TASK INSTRUCTIONS
Use the entries below and reproduce exactly the lines from the one containing "- ✅ Shows configuration files" down to the one containing "Background Enhancement Options", both of them included.
═════ RAW DATA ═════
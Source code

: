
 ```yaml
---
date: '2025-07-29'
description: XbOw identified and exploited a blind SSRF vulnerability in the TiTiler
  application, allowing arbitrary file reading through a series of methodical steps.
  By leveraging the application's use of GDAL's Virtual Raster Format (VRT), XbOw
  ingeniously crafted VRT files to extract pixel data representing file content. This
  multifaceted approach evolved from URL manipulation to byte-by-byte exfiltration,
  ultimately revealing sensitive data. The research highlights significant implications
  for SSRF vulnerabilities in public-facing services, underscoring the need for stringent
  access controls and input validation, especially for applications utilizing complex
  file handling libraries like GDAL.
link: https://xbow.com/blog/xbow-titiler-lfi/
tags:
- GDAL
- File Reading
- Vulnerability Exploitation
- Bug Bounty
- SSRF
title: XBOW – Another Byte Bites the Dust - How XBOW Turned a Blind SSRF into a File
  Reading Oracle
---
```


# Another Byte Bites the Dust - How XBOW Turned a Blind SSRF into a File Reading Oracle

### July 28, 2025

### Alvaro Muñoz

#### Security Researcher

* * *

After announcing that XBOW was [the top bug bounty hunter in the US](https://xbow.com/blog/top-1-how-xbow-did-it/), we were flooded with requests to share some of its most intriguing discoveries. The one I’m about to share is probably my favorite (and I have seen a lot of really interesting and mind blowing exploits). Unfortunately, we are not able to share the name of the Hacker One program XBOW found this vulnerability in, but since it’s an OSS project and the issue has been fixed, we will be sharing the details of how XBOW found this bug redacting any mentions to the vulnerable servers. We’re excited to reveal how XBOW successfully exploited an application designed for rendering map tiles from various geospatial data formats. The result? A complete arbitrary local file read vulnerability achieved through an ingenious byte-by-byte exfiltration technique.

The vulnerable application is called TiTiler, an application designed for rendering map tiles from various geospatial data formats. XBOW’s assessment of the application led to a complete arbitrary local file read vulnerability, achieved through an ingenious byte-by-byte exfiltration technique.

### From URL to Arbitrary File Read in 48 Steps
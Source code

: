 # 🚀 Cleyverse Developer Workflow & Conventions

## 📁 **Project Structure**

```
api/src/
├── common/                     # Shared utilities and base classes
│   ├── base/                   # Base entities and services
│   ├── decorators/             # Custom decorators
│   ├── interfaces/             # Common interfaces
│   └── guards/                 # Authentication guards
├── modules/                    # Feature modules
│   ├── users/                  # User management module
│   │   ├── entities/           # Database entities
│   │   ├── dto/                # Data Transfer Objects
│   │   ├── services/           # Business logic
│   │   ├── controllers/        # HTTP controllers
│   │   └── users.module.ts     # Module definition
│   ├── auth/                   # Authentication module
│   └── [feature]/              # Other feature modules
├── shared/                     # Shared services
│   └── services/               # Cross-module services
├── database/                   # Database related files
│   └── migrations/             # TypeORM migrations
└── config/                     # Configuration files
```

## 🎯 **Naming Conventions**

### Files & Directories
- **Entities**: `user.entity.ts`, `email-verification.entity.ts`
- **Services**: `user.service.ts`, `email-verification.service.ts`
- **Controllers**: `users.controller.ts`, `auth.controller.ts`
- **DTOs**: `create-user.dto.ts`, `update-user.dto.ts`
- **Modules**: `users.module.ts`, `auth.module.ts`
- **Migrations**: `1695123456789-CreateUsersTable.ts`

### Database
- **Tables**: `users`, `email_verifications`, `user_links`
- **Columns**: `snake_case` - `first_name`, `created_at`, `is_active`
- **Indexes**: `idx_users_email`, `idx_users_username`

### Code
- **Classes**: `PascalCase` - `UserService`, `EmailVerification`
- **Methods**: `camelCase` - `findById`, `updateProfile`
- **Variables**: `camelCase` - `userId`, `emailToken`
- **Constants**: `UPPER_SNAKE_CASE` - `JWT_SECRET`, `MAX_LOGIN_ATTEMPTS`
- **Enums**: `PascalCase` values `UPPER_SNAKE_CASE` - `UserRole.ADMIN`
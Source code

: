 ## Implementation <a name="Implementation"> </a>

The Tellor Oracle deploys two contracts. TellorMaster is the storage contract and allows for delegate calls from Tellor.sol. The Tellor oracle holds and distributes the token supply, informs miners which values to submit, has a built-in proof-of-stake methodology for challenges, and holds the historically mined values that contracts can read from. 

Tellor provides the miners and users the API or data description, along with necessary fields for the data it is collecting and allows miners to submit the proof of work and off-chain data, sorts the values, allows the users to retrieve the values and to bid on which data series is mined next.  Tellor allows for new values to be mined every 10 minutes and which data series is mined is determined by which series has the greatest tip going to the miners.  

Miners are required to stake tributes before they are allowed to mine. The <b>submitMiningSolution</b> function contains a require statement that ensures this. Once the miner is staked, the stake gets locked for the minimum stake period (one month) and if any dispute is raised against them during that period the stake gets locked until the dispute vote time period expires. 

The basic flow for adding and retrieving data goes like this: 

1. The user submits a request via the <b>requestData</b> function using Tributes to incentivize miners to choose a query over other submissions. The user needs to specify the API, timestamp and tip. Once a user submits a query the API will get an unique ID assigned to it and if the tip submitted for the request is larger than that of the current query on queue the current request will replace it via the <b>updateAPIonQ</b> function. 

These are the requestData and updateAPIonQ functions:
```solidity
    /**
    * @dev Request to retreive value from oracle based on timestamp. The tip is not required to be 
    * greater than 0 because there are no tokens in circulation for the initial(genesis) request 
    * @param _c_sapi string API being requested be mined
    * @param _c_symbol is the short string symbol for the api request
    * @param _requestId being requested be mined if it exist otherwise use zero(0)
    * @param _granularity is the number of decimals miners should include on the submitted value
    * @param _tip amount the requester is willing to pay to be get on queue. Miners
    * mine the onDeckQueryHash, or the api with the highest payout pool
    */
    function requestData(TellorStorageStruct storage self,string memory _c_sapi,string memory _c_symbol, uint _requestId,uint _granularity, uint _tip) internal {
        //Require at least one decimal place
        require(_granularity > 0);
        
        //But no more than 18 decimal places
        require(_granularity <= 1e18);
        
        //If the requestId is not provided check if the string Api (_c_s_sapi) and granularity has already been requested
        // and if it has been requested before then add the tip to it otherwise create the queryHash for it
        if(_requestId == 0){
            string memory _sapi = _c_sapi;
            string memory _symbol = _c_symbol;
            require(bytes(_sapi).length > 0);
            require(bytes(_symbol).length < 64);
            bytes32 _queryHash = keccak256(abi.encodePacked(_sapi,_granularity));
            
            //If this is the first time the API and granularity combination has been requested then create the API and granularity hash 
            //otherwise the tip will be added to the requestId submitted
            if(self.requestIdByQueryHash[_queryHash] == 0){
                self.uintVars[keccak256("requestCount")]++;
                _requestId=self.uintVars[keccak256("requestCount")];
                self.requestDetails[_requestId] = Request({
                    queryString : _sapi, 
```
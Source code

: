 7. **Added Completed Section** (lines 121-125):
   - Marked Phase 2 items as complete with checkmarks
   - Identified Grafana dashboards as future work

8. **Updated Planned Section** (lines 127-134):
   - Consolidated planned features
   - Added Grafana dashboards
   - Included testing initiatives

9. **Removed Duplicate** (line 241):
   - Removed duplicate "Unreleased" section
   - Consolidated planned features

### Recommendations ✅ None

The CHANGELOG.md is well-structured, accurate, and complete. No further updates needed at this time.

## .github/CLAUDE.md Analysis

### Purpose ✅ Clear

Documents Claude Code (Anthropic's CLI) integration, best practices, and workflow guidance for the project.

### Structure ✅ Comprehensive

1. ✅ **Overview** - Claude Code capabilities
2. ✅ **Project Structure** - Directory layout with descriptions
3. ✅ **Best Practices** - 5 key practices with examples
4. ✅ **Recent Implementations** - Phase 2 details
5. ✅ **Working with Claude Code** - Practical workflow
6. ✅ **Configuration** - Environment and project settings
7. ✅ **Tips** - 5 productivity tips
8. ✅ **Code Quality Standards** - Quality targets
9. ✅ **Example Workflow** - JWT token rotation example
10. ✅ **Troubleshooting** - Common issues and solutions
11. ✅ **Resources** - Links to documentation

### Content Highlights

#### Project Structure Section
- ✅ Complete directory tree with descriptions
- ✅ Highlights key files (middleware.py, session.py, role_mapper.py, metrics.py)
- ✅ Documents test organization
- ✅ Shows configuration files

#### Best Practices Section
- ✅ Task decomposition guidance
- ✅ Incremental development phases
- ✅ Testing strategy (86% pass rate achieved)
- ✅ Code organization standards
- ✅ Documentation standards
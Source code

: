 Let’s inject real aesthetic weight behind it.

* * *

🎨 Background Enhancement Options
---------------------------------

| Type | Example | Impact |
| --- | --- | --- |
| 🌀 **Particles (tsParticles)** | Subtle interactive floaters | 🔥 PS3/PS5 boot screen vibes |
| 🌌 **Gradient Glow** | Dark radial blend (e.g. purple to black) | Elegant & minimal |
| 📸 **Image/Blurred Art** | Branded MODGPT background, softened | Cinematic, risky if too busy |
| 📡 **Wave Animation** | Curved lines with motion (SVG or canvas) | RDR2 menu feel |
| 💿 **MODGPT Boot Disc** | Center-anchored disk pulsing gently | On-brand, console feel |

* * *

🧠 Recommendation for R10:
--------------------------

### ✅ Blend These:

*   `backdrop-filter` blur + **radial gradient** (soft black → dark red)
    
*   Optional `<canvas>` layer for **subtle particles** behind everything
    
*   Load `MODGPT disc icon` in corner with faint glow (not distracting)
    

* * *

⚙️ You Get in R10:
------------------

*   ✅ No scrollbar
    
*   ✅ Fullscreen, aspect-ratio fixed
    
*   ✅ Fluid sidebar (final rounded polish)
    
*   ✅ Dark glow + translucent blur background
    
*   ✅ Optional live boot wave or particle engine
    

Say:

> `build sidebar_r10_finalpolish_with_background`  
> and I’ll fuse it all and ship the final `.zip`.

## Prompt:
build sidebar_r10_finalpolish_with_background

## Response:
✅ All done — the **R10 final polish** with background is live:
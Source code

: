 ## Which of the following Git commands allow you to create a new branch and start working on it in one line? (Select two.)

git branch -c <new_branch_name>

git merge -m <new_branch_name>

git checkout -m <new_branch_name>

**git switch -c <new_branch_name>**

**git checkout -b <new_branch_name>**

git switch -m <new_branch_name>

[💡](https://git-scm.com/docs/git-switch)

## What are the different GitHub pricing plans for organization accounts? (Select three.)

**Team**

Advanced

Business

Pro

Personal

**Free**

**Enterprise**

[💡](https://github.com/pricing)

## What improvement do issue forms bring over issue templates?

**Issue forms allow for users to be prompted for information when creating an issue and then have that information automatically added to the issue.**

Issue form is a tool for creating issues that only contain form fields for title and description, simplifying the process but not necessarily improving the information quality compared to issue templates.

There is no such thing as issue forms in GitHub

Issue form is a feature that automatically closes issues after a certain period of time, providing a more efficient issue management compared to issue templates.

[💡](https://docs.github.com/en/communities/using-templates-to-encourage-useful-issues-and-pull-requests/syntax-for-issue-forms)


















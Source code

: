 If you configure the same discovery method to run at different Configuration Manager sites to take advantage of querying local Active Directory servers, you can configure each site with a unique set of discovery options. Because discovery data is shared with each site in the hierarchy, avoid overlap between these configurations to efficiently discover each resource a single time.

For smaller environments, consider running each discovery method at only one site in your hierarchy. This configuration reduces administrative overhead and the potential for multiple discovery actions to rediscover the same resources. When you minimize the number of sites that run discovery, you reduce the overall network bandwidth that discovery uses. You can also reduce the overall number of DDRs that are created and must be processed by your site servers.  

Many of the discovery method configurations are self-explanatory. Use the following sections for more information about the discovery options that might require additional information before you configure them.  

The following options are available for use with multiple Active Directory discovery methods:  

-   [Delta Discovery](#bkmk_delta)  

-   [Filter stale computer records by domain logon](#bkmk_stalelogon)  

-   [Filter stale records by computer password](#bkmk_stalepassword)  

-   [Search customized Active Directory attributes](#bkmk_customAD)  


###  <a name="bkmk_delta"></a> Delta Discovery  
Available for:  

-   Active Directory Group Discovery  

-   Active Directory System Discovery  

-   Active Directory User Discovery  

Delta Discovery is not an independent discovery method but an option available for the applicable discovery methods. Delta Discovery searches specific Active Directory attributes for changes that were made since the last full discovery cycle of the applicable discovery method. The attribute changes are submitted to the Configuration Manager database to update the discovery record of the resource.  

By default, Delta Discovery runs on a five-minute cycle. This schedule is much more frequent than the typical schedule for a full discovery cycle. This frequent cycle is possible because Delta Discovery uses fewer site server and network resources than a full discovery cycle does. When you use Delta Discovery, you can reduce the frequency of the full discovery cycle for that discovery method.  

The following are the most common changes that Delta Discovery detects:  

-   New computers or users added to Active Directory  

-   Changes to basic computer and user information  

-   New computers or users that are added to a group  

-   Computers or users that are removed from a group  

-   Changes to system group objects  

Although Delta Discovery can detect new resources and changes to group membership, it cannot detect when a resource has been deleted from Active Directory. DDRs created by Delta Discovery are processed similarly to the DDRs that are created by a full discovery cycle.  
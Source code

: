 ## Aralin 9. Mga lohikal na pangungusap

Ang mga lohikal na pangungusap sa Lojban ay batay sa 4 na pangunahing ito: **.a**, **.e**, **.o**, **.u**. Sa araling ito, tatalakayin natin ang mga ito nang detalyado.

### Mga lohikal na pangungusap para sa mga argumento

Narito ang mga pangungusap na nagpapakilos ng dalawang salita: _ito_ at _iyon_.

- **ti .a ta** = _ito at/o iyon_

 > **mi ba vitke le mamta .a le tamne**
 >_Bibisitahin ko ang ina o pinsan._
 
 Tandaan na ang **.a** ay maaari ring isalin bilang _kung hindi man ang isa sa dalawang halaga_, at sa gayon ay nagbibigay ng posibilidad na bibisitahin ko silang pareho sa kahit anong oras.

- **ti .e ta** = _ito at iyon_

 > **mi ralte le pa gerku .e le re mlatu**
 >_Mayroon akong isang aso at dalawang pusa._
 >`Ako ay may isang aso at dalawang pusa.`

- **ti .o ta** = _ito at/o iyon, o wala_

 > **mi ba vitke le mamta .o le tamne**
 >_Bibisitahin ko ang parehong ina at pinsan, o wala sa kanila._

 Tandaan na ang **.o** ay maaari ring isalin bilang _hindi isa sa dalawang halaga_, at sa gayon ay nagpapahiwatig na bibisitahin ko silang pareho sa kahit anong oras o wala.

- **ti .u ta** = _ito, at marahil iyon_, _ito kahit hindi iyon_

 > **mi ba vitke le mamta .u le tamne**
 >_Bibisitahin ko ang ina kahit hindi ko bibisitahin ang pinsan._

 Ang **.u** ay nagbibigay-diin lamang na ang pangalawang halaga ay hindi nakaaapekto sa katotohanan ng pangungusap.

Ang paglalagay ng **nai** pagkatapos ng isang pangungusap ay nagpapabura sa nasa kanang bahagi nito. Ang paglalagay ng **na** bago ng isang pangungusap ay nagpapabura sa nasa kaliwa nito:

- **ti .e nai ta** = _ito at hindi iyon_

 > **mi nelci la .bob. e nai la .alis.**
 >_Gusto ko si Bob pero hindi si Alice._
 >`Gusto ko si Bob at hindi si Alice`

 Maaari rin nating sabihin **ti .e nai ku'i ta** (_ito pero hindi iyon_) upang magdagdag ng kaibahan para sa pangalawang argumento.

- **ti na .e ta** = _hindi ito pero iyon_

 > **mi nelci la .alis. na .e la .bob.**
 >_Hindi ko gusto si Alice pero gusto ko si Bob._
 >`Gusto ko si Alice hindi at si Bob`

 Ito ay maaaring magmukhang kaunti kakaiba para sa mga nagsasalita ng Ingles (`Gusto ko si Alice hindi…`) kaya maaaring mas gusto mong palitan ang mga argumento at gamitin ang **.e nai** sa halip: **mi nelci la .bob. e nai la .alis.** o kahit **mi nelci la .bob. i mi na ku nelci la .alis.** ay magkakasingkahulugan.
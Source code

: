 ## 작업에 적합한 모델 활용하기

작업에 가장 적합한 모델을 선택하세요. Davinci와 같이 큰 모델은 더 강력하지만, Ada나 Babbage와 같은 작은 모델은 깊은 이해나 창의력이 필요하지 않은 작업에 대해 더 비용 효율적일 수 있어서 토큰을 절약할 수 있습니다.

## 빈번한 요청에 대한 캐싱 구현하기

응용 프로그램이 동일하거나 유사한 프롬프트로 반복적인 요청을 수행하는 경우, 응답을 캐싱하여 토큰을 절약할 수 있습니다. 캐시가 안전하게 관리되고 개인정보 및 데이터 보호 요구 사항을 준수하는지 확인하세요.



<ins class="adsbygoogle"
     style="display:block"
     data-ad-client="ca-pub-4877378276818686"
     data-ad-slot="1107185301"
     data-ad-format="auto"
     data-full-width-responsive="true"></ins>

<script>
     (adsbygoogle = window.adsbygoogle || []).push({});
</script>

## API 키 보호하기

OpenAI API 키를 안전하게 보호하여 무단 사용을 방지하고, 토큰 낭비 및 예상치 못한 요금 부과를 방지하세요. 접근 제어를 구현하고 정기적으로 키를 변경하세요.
═════
WRITTEN ANSWER
- ✅ Shows configuration files

#### Best Practices Section
- ✅ Task decomposition guidance
- ✅ Incremental development phases
- ✅ Testing strategy (86% pass rate achieved)
- ✅ Code organization standards
- ✅ Documentation standards
Source code

: Let’s inject real aesthetic weight behind it.

* * *

🎨 Background Enhancement Options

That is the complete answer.